Remapping the Grieving Brain
Remapping the Grieving Brain: Written by Jourdan Tymkow
As I was preparing myself to begin my internship at the Grief and Trauma Healing Centre this September, my dog suddenly passed away from an aneurysm in July. It felt like a cosmic joke that I had to endure such shocking, deep grief right before stepping into a space serving others through their grief, as I had already recovered from much of the previous grief-ridden events of my life. And yet, I couldn’t help but feel his passing was a gift of mourning and learning for me, one I needed to walk through and share with others as I connected neurological findings I had recently learned to my personal practice of grieving.
Gleaning primarily Mary Frances O’Connor, a neuroscientist who studies grief at the University of Arizona, she suggests that grief is a state of motivation, not just to have the loss return, but the brain’s craving for the familiarity of our usual experiences with our loss. O’Connor found through fMRI scans that the brain regions associated with motivation, craving, and pursuit are activated in grief, which are also all areas associated with physical pain. In grief, we don’t just yearn or feel sad, we feel literally pained at the loss experienced.
While deep in mourning, I couldn’t bear being at home – there were too many reminders of the daily life I shared with my pup, which I came to realize only after his passing were ordinary yet profound moments of joy in my day. I yearned not just for my dog to come back to me, but for our routine that once seemed so mundane. In this way, I had a kind of mental map I was referencing, a set of expectations that were no longer accurate throughout my day, which caused me great heartache and longing.
O’Connor references this mental map as a fundamental part of the grief process, but to understand this, we have to consider that attachment to our loss – whether that be a person, pet, place, job, or any other of the multitudes of things we humans can become attached to – results across three dimensions: space (proximity to you), time (changes in space), and closeness (emotional distance). Grief is the process of reorienting attachment across the space-time-closeness continuum where mental maps need to be reordered to accommodate the new form and state of attachment to the loss.

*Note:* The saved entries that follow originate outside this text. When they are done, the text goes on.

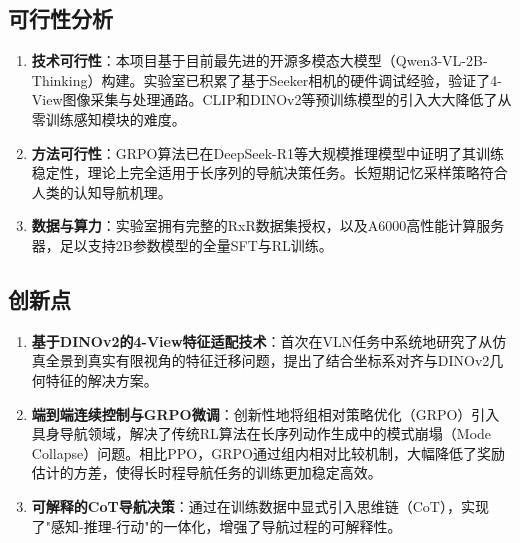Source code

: \subsection{可行性分析}
\begin{enumerate}
    \item \textbf{技术可行性}：本项目基于目前最先进的开源多模态大模型（Qwen3-VL-2B-Thinking）构建。实验室已积累了基于Seeker相机的硬件调试经验，验证了4-View图像采集与处理通路。CLIP和DINOv2\cite{dinov2}等预训练模型的引入大大降低了从零训练感知模块的难度。
    \item \textbf{方法可行性}：GRPO算法\cite{deepseek_r1}已在DeepSeek-R1等大规模推理模型中证明了其训练稳定性，理论上完全适用于长序列的导航决策任务。长短期记忆采样策略符合人类的认知导航机理。
    \item \textbf{数据与算力}：实验室拥有完整的RxR\cite{ku2020rxr}数据集授权，以及A6000高性能计算服务器，足以支持2B参数模型的全量SFT与RL训练。
\end{enumerate}

\subsection{创新点}
\begin{enumerate}
    \item \textbf{基于DINOv2的4-View特征适配技术}：首次在VLN任务中系统地研究了从仿真全景到真实有限视角的特征迁移问题，提出了结合坐标系对齐与DINOv2几何特征的解决方案。
    \item \textbf{端到端连续控制与GRPO微调}：创新性地将组相对策略优化（GRPO）引入具身导航领域，解决了传统RL算法在长序列动作生成中的模式崩塌（Mode Collapse）问题。相比PPO，GRPO通过组内相对比较机制，大幅降低了奖励估计的方差，使得长时程导航任务的训练更加稳定高效。
    \item \textbf{可解释的CoT导航决策}：通过在训练数据中显式引入思维链（CoT），实现了"感知-推理-行动"的一体化，增强了导航过程的可解释性。
\end{enumerate}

The hippocampus, the part of the brain largely responsible for memories, activates the “coordination” system of the brain (otherwise known as the entorhinal cortex) which expects something to be there through “place cells”, and when it is not found “trace cells” activate, causing incredible discomfort, confusion, and disorientation. In other words, grief is a disorienting event for the brain that tries to predict events based on memories of the attachment and how close we were to the attachment, causing a painful discrepancy between what was and what now is.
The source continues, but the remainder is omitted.